Their older siblings and mothers hawked cold-drinks and souvenirs such as t-shirts and bamboo jaws harps. It was all a big joke; for them and for us, because with so few visitors, they had to ask us to buy over and over again. It was an excellent time to be there. Besides there being so few visitors, there was also a lack of any officials to gouge tourists for the exorbitant admission fees that were so recently the norm. In 1991, admission to Angkor Wat and Angkor Thom was US$120 per day. More recently it had been US$30 for Angkor Wat and US$50 for Angkor Thom. In fact, most travellers I spoke with who had been there during that time were able to get in via back entrances for five or ten bucks.

Except for a lunch break (for which we returned to Siem Reap) we spent the whole day at Angkor Wat. We heard from an Irish journalist that three Khmers and a Bangladeshi had been shot earlier in the day and that newly arrived UNTAC election monitors were afraid to leave their rooms.

We showed some kids the pictures of Angkor in the guidebook and they exclaimed and called out the name of a boy who appears in one of the book's photographs - their friend.

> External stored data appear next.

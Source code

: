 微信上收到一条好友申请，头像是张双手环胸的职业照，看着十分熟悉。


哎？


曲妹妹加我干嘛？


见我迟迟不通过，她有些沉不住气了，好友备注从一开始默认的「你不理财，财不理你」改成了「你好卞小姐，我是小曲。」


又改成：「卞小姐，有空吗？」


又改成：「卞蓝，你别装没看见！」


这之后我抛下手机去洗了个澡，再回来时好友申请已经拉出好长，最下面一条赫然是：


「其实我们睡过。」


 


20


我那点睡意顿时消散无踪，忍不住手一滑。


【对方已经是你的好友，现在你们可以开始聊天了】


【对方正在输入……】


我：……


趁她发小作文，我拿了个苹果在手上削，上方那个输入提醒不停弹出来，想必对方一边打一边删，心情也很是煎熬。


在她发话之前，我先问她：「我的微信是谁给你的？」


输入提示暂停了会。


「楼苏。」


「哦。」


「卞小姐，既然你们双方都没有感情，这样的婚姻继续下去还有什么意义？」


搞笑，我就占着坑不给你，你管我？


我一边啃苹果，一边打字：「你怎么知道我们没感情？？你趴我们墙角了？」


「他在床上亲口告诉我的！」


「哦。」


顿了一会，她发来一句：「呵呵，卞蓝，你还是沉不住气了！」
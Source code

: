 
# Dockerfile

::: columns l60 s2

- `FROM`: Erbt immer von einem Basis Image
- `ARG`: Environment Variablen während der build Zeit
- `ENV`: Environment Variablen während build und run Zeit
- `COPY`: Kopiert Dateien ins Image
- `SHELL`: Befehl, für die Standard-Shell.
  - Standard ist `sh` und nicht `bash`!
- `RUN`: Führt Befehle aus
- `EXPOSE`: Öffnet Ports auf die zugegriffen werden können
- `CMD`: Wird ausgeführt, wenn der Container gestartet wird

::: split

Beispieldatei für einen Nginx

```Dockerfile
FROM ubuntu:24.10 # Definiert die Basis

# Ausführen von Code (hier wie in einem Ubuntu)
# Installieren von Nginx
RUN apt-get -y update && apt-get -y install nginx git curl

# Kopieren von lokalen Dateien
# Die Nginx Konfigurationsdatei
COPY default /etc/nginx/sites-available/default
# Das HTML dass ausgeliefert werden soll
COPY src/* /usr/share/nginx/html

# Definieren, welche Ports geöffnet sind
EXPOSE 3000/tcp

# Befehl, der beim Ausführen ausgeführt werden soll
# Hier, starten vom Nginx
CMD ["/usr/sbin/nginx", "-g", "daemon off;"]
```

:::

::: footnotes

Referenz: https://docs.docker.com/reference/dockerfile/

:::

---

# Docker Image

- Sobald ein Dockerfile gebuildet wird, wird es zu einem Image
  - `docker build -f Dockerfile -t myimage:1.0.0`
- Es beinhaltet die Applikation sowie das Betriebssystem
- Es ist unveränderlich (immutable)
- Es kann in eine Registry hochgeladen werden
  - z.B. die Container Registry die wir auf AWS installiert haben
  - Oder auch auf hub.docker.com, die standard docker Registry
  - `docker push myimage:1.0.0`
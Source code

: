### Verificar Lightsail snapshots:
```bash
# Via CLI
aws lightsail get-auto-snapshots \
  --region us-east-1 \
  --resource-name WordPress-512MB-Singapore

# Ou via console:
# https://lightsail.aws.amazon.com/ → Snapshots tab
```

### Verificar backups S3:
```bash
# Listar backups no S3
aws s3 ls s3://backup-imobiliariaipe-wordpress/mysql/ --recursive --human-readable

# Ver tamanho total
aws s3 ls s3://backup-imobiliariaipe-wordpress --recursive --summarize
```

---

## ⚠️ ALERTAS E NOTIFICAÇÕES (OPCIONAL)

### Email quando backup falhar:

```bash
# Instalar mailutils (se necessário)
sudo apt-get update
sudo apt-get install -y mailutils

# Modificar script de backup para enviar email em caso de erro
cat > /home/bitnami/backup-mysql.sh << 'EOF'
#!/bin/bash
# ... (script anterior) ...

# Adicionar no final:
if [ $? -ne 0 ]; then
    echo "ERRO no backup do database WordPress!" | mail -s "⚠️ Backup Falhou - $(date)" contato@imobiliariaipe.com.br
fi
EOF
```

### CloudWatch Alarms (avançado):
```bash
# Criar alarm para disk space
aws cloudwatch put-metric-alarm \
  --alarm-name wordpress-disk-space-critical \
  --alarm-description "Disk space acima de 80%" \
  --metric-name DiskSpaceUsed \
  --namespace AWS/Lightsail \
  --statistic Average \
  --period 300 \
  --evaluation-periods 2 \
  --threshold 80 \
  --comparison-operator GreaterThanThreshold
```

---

Around sunset we heard some shooting in the distance and decided it would be better to reach Siem Reap before dark so we found a couple of motorbike-taxis and rode back to town passing the twisted remains of two UNTAC vehicles that had hit land mines and been turned into twisted scrap metal. Paul became ill and stayed behind at the guest house when Jack, Ken and I went to dinner. We walked the darkened streets to a restaurant called Arun passing shadowed men many of whom carried guns.